WHAT YOU HAVE TO DO:
Go through the listing beneath and show each line containing the string "passo".
++++ TASK INPUTS ++++
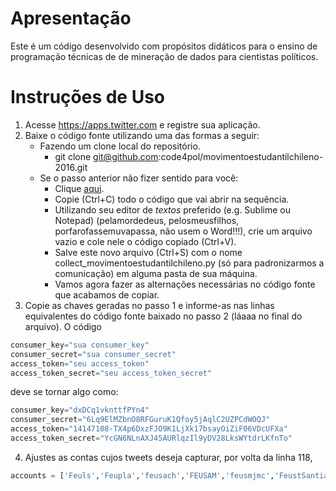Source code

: # Apresentação

Este é um código desenvolvido com propósitos didáticos para o ensino de programação técnicas de de mineração de dados para cientistas políticos. 

# Instruções de Uso

1. Acesse https://apps.twitter.com e registre sua aplicação.
2. Baixe o código fonte utilizando uma das formas a seguir:
   * Fazendo um clone local do repositório. 
     * git clone git@github.com:code4pol/movimentoestudantilchileno-2016.git
   * Se o passo anterior não fizer sentido para você:
     * Clique [aqui](https://raw.githubusercontent.com/code4pol/movimentoestudantilchileno-2016/master/collect_movimentoestudantilchileno.py).
     * Copie (Ctrl+C) todo o código que vai abrir na sequência.
     * Utilizando seu editor de *textos* preferido (e.g. Sublime ou Notepad) (pelamordedeus, pelosmeusfilhos, porfarofassemuvapassa, não usem o Word!!!), crie um arquivo vazio e cole nele o código copiado (Ctrl+V).
     * Salve este novo arquivo (Ctrl+S) com o nome collect_movimentoestudantilchileno.py (só para padronizarmos a comunicação) em alguma pasta de sua máquina.
     * Vamos agora fazer as alternações necessárias no código fonte que acabamos de copiar.
3. Copie as chaves geradas no passo 1 e informe-as nas linhas equivalentes do código fonte baixado no passo 2 (láaaa no final do arquivo).
O código
```python
consumer_key="sua consumer_key"
consumer_secret="sua consumer_secret"
access_token="seu access_token"
access_token_secret="seu access_token_secret" 
```
deve se tornar algo como:
```python
consumer_key="dxDCq1vknttfPYn4"
consumer_secret="6Lq9ElMZbnO8RFGuruK1Qfoy5jAqlC2UZPCdWOQJ"
access_token="14147108-TX4p6DxzFJO9K1LjXk17bsayOiZiF06VDcUFXa"
access_token_secret="YcGN6NLnAXJ45AURlqzIl9yDV28LksWYtdrLKfnTo"
```
4. Ajustes as contas cujos tweets deseja capturar, por volta da linha 118, 
```python
accounts = ['Feuls','Feupla','feusach','FEUSAM','feusmjmc','FeustSantiago','FEUTEM','feutfsm','feuv','feuvsantiago','la_fech','FEL_Stgo','FedFEMAE','FECUdeC','FEUDMVina','FEDEUNAP','FEUFRO','feummagallanes','FEDEPUDP','FepPedagogico','confech','creceruc','Estafados_CORFO','infestudiantes','Izquierda_Tuit','izqautonoma','u_informado','privmovilizadas','FELUCHILE','naupuc','jjcc_chile','mesup_Chile','SolidaridadUC','UNE_CHILE','Rdemocratica']
```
++++
SOLUTION TO THE EXERCISE:
   * Se o passo anterior não fizer sentido para você:
3. Copie as chaves geradas no passo 1 e informe-as nas linhas equivalentes do código fonte baixado no passo 2 (láaaa no final do arquivo).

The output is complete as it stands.